While pursuing the humanities and social science sections of any library, you’re likely to come across a laundry list of politically-charged and contested terms: white privilege, male privilege, the gender gap, heteronormativity, rape culture, American exceptionalism and first world problems.
Well, okay, maybe not that last one.
These highbrow phrases – coined by sociologists, historians, social commentators and the like — have driven many intellectual discussions on the state of equality in our contemporary world. But what place, if any, do they have in our lives on campus?
Regardless of whether you agree with them, the truth is that every human being experiences a different reality, and numerous factors shape the outcomes that emerge from them.
These range from the malleable — like your interests, personality and aptitude — to the less malleable or even constant — like your socioeconomic background, race and sex.
Where problems arise is when the felt experiences of the latter compromise your ability to act on the former, often due to some form of inequality.
One such disparity to consider on our own South Mountain is the gap in between numbers of male and female students within the P.C. Rossin College of Engineering and Applied Science.
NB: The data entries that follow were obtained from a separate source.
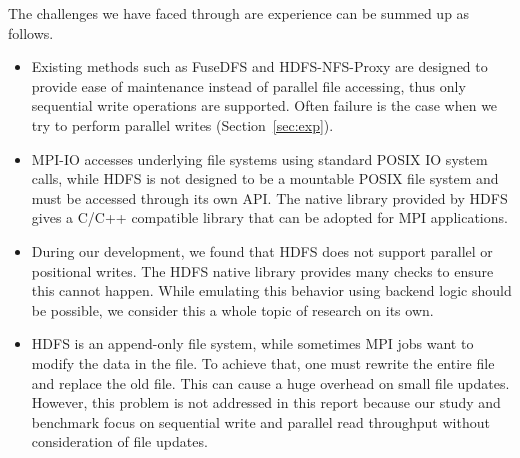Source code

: The challenges we have faced through are experience can be summed up as follows.
\begin{itemize}
\item Existing methods such as FuseDFS and HDFS-NFS-Proxy are designed to provide ease of
	maintenance instead of parallel file accessing, thus only sequential
	write operations are supported. Often failure is the case when we try to
	perform parallel writes (Section~\ref{sec:exp}). 
\item MPI-IO accesses underlying file systems using standard POSIX IO system
	calls, while HDFS is not designed to be a mountable POSIX file system
	and must be accessed through its own API. The native library provided by
	HDFS gives a C/C++ compatible library that can be adopted for MPI
	applications.
\item During our development, we found that HDFS does not support 
	parallel or positional writes. The HDFS native library provides many
	checks to ensure this cannot happen. While emulating this behavior
	using backend logic should be possible, we consider this a whole topic of
	research on its own.
\item HDFS is an append-only file system, while sometimes MPI jobs want to
	modify the data in the file. To achieve that, one must rewrite the
	entire file and replace the old file. This can cause a huge overhead on
	small file updates. However, this problem is not addressed in this
	report because our study and benchmark focus on sequential write and
	parallel read throughput without consideration of file updates.
\end{itemize}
While exact figures for engineering undergraduates are not reported publicly, in the graduate school, males outnumber females by a 72 to 28 percent margin, according to the U.S. News & World Report. One can infer from attending any engineering lecture that the numbers for undergrads are likely similar.
This shouldn’t be news to anyone. Over the years, women, along with allies and schools that support them, have launched numerous initiatives to address their lack of access to and representation within STEM fields.
At Lehigh, groups like the Society of Women Engineers and programs likes CHOICES seek to mentor current and prospective students of all ages, hoping to get girls interested in the sciences at an early age and give them the support needed to continue their studies to the collegiate level and beyond. This is especially important for minority women and/or women of low socioeconomic status.
Even so, the gap remains, diminished but not extinguished. So what are some of the factors keeping this trend alive? Do they exist on our own campus?
In speaking with numerous women in engineering fields at Lehigh both past and present about their experiences, I received a wide range of responses.
Many said they had never felt hampered by their gender or sex and spoke positively of their experiences and of the resources available to combat existing gaps in representation.
Others told disconcerting stories of being blatantly ignored by professors while their male counterparts had every question answered, of being disrespected or dismissed by other students with sexist remarks, and even of being essentially given answers to tests due to a perceived “need.”
A majority, though, fell somewhere in between, discussing the challenge of feeling as though they had to work harder to prove themselves and overcome lowered expectations. Others talked about hesitating to ask questions or seek out professors in fear of fulfilling a negative stereotype.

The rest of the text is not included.